◆ Aim of the task ◆
Work out how many lines in the data include the string "final"; reply with that number alone.

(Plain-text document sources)
-- Opening Marker --

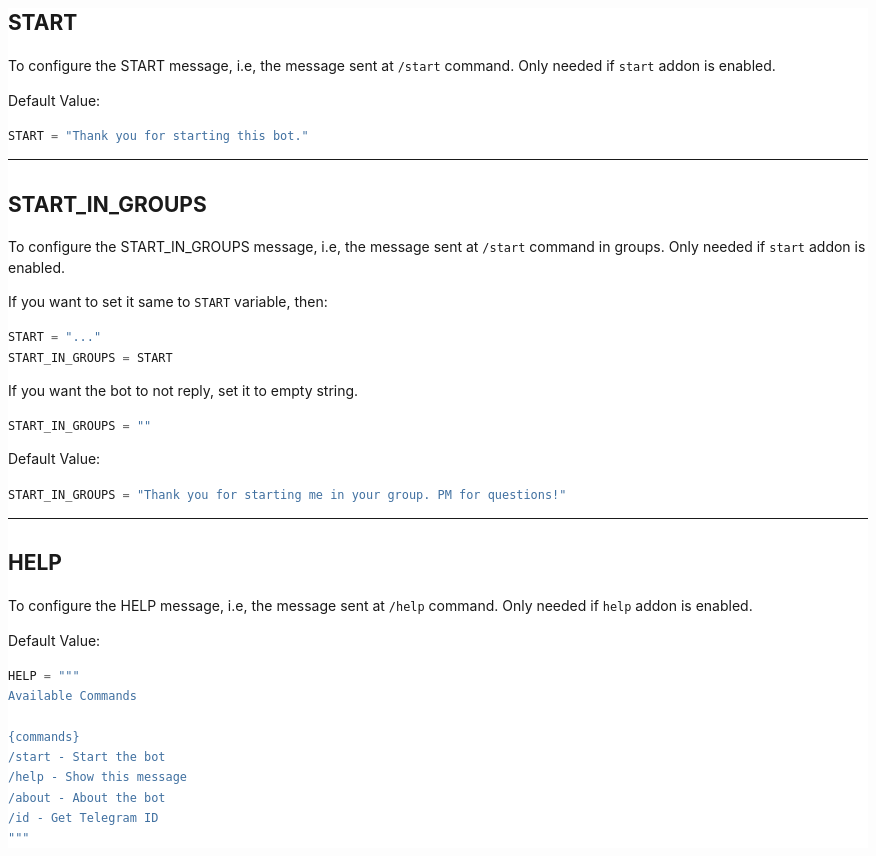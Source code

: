 
<a name="start_option"></a>

## START

To configure the START message, i.e, the message sent at `/start` command. Only needed if `start` addon is enabled. 

Default Value:

```python
START = "Thank you for starting this bot."
```

---

<a name="start_in_groups_option"></a>

## START_IN_GROUPS

To configure the START_IN_GROUPS message, i.e, the message sent at `/start` command in groups. Only needed if `start` addon is enabled. 

If you want to set it same to `START` variable, then:

```python
START = "..."
START_IN_GROUPS = START
```

If you want the bot to not reply, set it to empty string.

```python
START_IN_GROUPS = ""
```

Default Value:

```python
START_IN_GROUPS = "Thank you for starting me in your group. PM for questions!"
```

---

<a name="help_option"></a>

## HELP

To configure the HELP message, i.e, the message sent at `/help` command. Only needed if `help` addon is enabled. 

Default Value:

```python
HELP = """
Available Commands

{commands}
/start - Start the bot
/help - Show this message
/about - About the bot
/id - Get Telegram ID
"""
```
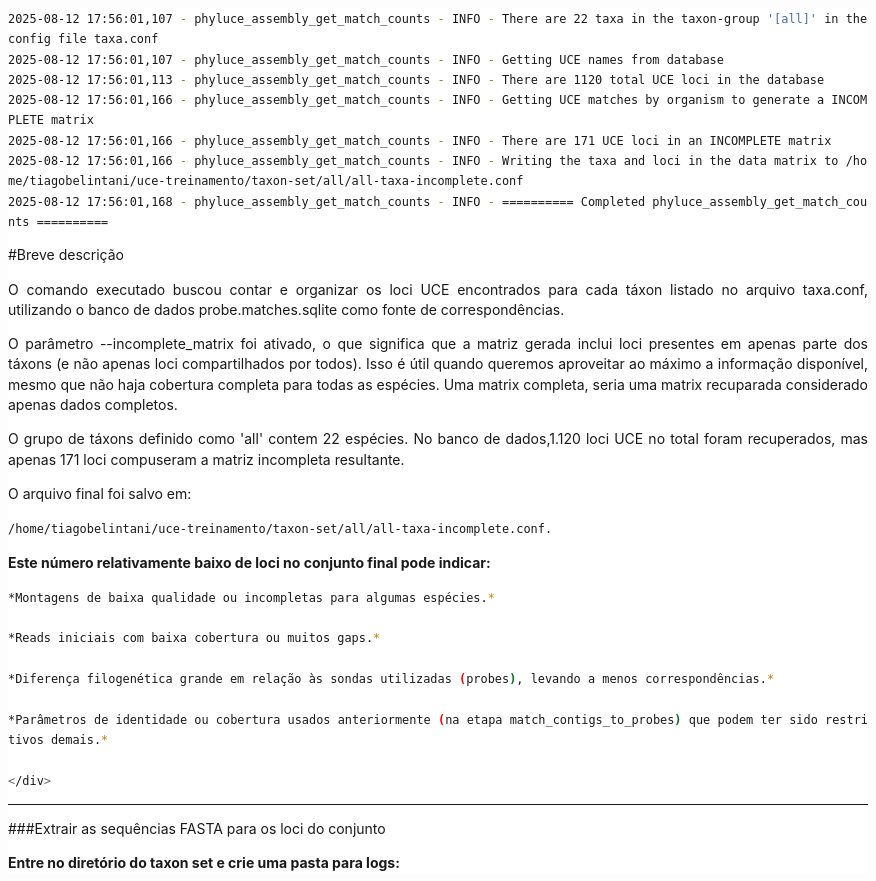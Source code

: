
 ```bash
2025-08-12 17:56:01,107 - phyluce_assembly_get_match_counts - INFO - There are 22 taxa in the taxon-group '[all]' in the config file taxa.conf
2025-08-12 17:56:01,107 - phyluce_assembly_get_match_counts - INFO - Getting UCE names from database
2025-08-12 17:56:01,113 - phyluce_assembly_get_match_counts - INFO - There are 1120 total UCE loci in the database
2025-08-12 17:56:01,166 - phyluce_assembly_get_match_counts - INFO - Getting UCE matches by organism to generate a INCOMPLETE matrix
2025-08-12 17:56:01,166 - phyluce_assembly_get_match_counts - INFO - There are 171 UCE loci in an INCOMPLETE matrix
2025-08-12 17:56:01,166 - phyluce_assembly_get_match_counts - INFO - Writing the taxa and loci in the data matrix to /home/tiagobelintani/uce-treinamento/taxon-set/all/all-taxa-incomplete.conf
2025-08-12 17:56:01,168 - phyluce_assembly_get_match_counts - INFO - ========== Completed phyluce_assembly_get_match_counts ==========
```

#Breve descrição
<div align="justify"> 
O comando executado buscou contar e organizar os loci UCE encontrados para cada táxon listado no arquivo taxa.conf, utilizando o banco de dados probe.matches.sqlite como fonte de correspondências.

O parâmetro --incomplete_matrix foi ativado, o que significa que a matriz gerada inclui loci presentes em apenas parte dos táxons (e não apenas loci compartilhados por todos). Isso é útil quando queremos aproveitar ao máximo a informação disponível, mesmo que não haja cobertura completa para todas as espécies. Uma matrix completa, seria uma matrix recuparada considerado apenas dados completos. 

O grupo de táxons definido como 'all' contem 22 espécies. No banco de dados,1.120 loci UCE no total foram recuperados, mas apenas 171 loci compuseram a matriz incompleta resultante.

O arquivo final foi salvo em:

```bash
/home/tiagobelintani/uce-treinamento/taxon-set/all/all-taxa-incomplete.conf.
```

**Este número relativamente baixo de loci no conjunto final pode indicar:**

```bash
*Montagens de baixa qualidade ou incompletas para algumas espécies.*

*Reads iniciais com baixa cobertura ou muitos gaps.*

*Diferença filogenética grande em relação às sondas utilizadas (probes), levando a menos correspondências.*

*Parâmetros de identidade ou cobertura usados anteriormente (na etapa match_contigs_to_probes) que podem ter sido restritivos demais.*

</div> 
```
---

###Extrair as sequências FASTA para os loci do conjunto

**Entre no diretório do taxon set e crie uma pasta para logs:**
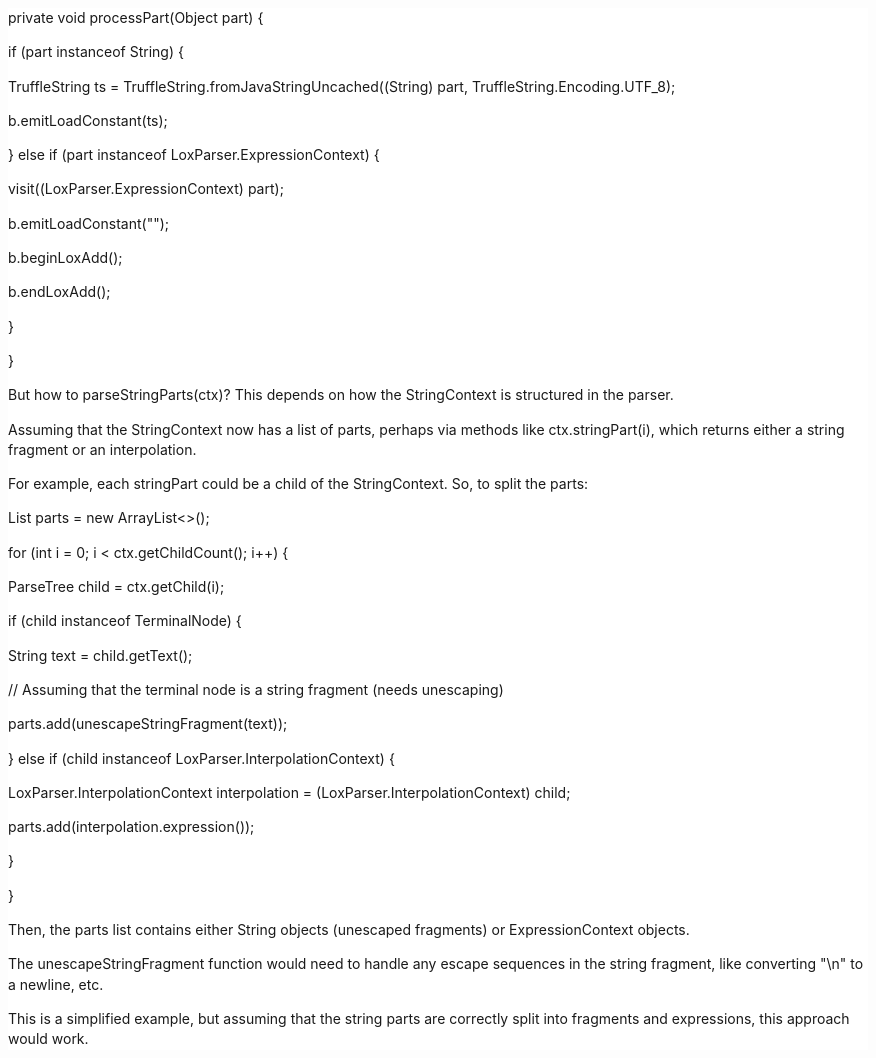 private void processPart(Object part) {

if (part instanceof String) {

TruffleString ts = TruffleString.fromJavaStringUncached((String) part, TruffleString.Encoding.UTF_8);

b.emitLoadConstant(ts);

} else if (part instanceof LoxParser.ExpressionContext) {

visit((LoxParser.ExpressionContext) part);

b.emitLoadConstant("");

b.beginLoxAdd();

b.endLoxAdd();

}

}

But how to parseStringParts(ctx)? This depends on how the StringContext is structured in the parser.

Assuming that the StringContext now has a list of parts, perhaps via methods like ctx.stringPart(i), which returns either a string fragment or an interpolation.

For example, each stringPart could be a child of the StringContext. So, to split the parts:

List<Object> parts = new ArrayList<>();

for (int i = 0; i < ctx.getChildCount(); i++) {

ParseTree child = ctx.getChild(i);

if (child instanceof TerminalNode) {

String text = child.getText();

// Assuming that the terminal node is a string fragment (needs unescaping)

parts.add(unescapeStringFragment(text));

} else if (child instanceof LoxParser.InterpolationContext) {

LoxParser.InterpolationContext interpolation = (LoxParser.InterpolationContext) child;

parts.add(interpolation.expression());

}

}

Then, the parts list contains either String objects (unescaped fragments) or ExpressionContext objects.

The unescapeStringFragment function would need to handle any escape sequences in the string fragment, like converting "\n" to a newline, etc.

This is a simplified example, but assuming that the string parts are correctly split into fragments and expressions, this approach would work.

-- Closing Marker --

◆ Problem solution ◆
2